Any idea what the original plate thickness was? Because classification societies require re-skinning at about 20-25% thickness loss. Since I doubt that this hull plate was 1.2" thick either it has long since been replaced, or desperately needs it now. If it was done already then you have no idea the quality of work, if it hasn't been done then you can probably write the boat off as not being worth it. Replateing is probably far more expensive than the boat is worth.

I am not trying to be snarky, but there is every chance in the world that the boat is worth less than nothing.
 
#4 ·
#5 ·
A lot newer Dutch built boats on the market. A popular design we see in many places are the various Van DE Stadt designed sail boats. Think you can find something to suit your budget.

An interesting one here:

2014 Van De Stadt Seal 36 Sail Boat For Sale - Boats for Sale - New and Used Boats and Yachts - YachtWorld.com
A 36 ft 28 year old steel boat for 80, 000 euros is WAY OVERPRICED.

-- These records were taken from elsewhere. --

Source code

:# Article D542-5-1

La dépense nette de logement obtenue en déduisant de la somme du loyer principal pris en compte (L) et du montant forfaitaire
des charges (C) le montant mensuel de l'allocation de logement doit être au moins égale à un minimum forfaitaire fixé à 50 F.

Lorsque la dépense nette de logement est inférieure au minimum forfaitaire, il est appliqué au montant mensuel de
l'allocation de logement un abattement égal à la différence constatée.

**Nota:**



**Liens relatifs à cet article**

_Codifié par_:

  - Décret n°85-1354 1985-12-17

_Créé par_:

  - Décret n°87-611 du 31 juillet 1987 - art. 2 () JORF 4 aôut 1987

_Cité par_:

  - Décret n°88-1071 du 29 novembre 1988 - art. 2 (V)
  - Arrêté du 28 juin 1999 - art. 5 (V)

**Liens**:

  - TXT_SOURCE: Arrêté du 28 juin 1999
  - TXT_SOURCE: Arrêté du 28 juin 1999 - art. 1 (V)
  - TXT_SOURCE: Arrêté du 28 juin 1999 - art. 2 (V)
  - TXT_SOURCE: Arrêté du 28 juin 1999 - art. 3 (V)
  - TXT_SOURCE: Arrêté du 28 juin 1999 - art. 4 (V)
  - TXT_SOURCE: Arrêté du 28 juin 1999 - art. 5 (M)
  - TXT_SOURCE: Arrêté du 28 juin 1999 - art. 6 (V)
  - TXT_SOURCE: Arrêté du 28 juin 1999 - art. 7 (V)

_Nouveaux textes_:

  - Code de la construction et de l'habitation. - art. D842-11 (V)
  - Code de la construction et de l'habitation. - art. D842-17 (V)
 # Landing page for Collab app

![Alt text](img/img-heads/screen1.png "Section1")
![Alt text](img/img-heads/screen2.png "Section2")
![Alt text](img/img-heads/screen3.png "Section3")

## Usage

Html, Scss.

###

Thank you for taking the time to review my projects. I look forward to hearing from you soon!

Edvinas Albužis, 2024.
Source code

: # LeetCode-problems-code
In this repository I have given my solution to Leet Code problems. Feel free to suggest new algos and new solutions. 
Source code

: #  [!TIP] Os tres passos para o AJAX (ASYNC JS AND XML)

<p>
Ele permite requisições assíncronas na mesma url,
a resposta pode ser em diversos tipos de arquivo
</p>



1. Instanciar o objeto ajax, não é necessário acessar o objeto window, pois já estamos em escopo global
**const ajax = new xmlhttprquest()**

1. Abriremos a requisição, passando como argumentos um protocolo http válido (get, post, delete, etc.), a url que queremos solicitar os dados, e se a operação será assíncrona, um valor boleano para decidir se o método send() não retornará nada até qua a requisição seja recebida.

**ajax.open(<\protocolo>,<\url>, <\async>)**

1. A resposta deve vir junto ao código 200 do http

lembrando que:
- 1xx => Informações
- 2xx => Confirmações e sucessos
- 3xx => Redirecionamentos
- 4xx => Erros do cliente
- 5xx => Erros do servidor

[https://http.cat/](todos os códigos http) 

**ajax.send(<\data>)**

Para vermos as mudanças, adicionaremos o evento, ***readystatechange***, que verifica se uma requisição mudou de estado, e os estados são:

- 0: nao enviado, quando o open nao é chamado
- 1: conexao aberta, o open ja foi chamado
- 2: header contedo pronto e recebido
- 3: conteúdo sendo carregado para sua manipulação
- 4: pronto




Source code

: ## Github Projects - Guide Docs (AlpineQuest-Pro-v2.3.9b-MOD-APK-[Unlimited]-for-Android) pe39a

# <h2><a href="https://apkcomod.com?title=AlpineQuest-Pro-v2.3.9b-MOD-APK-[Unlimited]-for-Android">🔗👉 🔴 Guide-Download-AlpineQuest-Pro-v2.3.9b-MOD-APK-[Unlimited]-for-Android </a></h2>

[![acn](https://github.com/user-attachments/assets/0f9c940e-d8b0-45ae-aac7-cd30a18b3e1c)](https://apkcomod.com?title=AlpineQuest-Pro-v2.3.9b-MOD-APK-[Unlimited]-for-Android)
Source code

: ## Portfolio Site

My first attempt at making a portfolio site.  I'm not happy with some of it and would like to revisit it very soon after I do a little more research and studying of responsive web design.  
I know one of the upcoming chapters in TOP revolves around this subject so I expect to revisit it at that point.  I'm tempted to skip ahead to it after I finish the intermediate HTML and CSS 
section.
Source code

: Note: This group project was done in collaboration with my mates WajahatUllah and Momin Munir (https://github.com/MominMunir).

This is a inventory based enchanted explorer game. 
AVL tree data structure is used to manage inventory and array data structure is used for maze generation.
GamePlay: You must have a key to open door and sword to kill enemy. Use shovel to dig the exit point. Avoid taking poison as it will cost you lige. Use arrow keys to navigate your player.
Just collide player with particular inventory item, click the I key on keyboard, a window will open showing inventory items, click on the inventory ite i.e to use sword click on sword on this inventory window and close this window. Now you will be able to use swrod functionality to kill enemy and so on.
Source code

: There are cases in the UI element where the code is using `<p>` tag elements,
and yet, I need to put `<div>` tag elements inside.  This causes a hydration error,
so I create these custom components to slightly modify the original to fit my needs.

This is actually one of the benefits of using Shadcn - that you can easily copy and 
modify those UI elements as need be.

Half is still expensive and would need to be turnkey.
 
#6 ·
All kinds out here..just an example. Remember the parts are going to be worth more then the whole. Well equipped cruising boat's gear will exceed the hull value any day on most smaller steel boats. Buy one in good nick with all the gear.
 
#7 ·
I remember reading "SUPERTANKER" about the huge oil transport vessels. They were theoretically built to last about 25 years before they got sent off to scrap yards on the Bangladeshi coast when (despite regular maintenance) their hulls rusted through, wore too thin, or corroded too much to be safe to use. I have to think that the steel they used to construct those hulls would be thicker than whatever would have been used in a small cruising sailboat. As suggested above, a 50 year-old steel hull is likely to be patches of rust held together by paint, with the 20 layers of paint keeping the water out. Rust never sleeps, and paint hides many sins. There may be old steel boats that are still solid and strong - but go in with both eyes open and one leg at a time.
 
#8 · (Edited)
I wouldn't assume that because a hull is steel and old, it's in a poor state of repair. I have sailed (and motored) on some very old, very hard working steel vessels 50-100+ years old, that were in good shape. Provided they were properly built, properly maintained (and replated) as necessary, steel vessels can last a very long time. I've also been on 20 year old aluminum boats that were completely trashed and fatigued and I have been on brand new fiberglass boats that I have questioned the seaworthiness of. I don't think one can general old steel= bad.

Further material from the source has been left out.